A possibilidade de as pessoas mentirem ao responder questionários e relação de causalidade, que não pode ser estabelecida, são limitações desse tipo de levantamento, na visão de Aquiles Mosca, especialista em finanças comportamentais e responsável pela área comercial da BNP Paribas Asset Management. “Talvez justamente por serem disciplinadas e contarem com bem-estar financeiro, essas pessoas são propensas a adotar as regras de bolso”, diz.

É o que Claudia Yoshinaga, coordenadora do Centro de Estudos em Finanças da Fundação Getulio Vargas (FGV), identifica como viés de seleção. “Não é a regra em si que vai fazer com que essas pessoas tenham uma vida melhor”, explica.

Regras com correlação negativa

O levantamento também apontou as regras de bolso que têm correlação negativa com o bem-estar financeiro. “Nessa análise, a correlação negativa significa que pessoas com baixos escores de bem-estar financeiro tendem a dizer que usam essas regras com mais frequência”, afirmou Samantha.

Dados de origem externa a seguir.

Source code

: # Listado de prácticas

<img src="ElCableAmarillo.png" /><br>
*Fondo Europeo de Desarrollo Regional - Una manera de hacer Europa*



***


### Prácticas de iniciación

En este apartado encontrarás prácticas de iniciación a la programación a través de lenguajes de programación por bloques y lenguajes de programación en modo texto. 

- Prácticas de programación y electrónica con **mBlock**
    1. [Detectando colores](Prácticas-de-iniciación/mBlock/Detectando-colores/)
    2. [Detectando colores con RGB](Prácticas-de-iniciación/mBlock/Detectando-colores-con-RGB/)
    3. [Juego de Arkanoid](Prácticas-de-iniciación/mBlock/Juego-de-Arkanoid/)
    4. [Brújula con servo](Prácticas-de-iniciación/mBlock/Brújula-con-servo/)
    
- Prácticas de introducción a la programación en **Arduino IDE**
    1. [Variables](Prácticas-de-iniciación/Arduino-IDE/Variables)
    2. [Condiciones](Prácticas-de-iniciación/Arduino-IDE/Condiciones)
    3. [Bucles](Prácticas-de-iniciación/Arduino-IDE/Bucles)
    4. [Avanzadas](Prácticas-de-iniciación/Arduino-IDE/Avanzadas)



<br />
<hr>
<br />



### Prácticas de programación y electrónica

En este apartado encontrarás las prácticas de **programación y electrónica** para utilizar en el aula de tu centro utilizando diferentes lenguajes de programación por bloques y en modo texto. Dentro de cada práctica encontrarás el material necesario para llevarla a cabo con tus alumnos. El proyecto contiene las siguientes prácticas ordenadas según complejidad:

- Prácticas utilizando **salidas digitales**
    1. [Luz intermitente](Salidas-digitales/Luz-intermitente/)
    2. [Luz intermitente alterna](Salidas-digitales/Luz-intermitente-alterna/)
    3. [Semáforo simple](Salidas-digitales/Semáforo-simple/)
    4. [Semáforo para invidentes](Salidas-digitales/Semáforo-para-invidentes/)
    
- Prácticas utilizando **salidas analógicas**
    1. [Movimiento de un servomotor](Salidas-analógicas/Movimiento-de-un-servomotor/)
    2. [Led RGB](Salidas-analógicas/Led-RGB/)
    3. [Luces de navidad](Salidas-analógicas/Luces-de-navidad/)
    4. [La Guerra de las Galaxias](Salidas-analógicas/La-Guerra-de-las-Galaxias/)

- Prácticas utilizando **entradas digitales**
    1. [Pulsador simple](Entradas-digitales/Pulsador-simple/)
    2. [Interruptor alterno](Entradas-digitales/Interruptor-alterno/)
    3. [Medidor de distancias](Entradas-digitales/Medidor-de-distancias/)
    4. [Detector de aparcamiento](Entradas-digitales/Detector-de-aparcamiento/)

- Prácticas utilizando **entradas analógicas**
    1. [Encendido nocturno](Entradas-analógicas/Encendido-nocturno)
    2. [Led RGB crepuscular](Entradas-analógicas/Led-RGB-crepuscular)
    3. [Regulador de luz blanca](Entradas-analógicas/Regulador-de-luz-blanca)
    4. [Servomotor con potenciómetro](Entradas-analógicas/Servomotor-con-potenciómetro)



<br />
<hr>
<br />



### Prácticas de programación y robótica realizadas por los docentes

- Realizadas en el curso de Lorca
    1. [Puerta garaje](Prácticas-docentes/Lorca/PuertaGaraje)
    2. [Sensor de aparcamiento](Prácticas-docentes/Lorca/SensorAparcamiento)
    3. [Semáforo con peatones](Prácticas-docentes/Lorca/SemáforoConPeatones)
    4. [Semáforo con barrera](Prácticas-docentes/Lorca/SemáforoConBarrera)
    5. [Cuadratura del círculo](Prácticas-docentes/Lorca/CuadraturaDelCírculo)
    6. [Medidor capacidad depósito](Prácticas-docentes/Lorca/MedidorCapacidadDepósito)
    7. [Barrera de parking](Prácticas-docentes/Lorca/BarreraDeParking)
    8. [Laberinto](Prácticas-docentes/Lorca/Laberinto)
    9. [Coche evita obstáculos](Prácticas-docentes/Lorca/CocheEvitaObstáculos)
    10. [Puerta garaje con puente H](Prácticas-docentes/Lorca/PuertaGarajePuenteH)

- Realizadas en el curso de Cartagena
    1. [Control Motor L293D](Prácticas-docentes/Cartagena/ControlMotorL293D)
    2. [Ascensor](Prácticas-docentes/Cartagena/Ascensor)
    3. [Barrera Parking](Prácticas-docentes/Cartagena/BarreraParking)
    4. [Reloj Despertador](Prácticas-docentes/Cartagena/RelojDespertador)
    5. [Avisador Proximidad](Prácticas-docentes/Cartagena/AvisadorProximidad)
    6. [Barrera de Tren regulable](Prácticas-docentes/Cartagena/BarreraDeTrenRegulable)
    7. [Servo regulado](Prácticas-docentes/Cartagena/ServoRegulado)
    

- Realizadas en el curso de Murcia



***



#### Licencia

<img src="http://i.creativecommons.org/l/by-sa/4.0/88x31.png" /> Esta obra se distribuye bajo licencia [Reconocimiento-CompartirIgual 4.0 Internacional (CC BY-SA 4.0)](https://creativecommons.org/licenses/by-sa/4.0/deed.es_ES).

Entre os destaques estão a regra que orienta as pessoas a “pagar a si mesmas primeiro” – poupando assim que recebem o dinheiro, no lugar de guardar o que sobra no final – e a que sugere “tentar achar formas de ganhar dinheiro extra”.

O estudo ressalta que isso não significa que adotar as regras leve as pessoas a uma situação financeira pior. Algumas delas, com raras exceções, parecem ser bons conselhos – como rebalancear o portfólio anualmente, destaca o documento. Embora não permita afirmar porque algumas regras estão associadas a menor bem-estar, o estudo faz suposições.

“Por exemplo, talvez a regra de ‘pagar a si mesmo primeiro’ seja muito vaga e não dê às pessoas a estrutura clara de que precisam quando o assunto é poupar o suficiente”, diz o material.

Claudia, da FGV, aponta para o mesmo detalhe: “Talvez as pessoas não entendam o que significa pagar-se primeiro. Comprar uma roupa nova antes de qualquer coisa não poderia ser também visto como uma forma de se pagar primeiro?”, questiona.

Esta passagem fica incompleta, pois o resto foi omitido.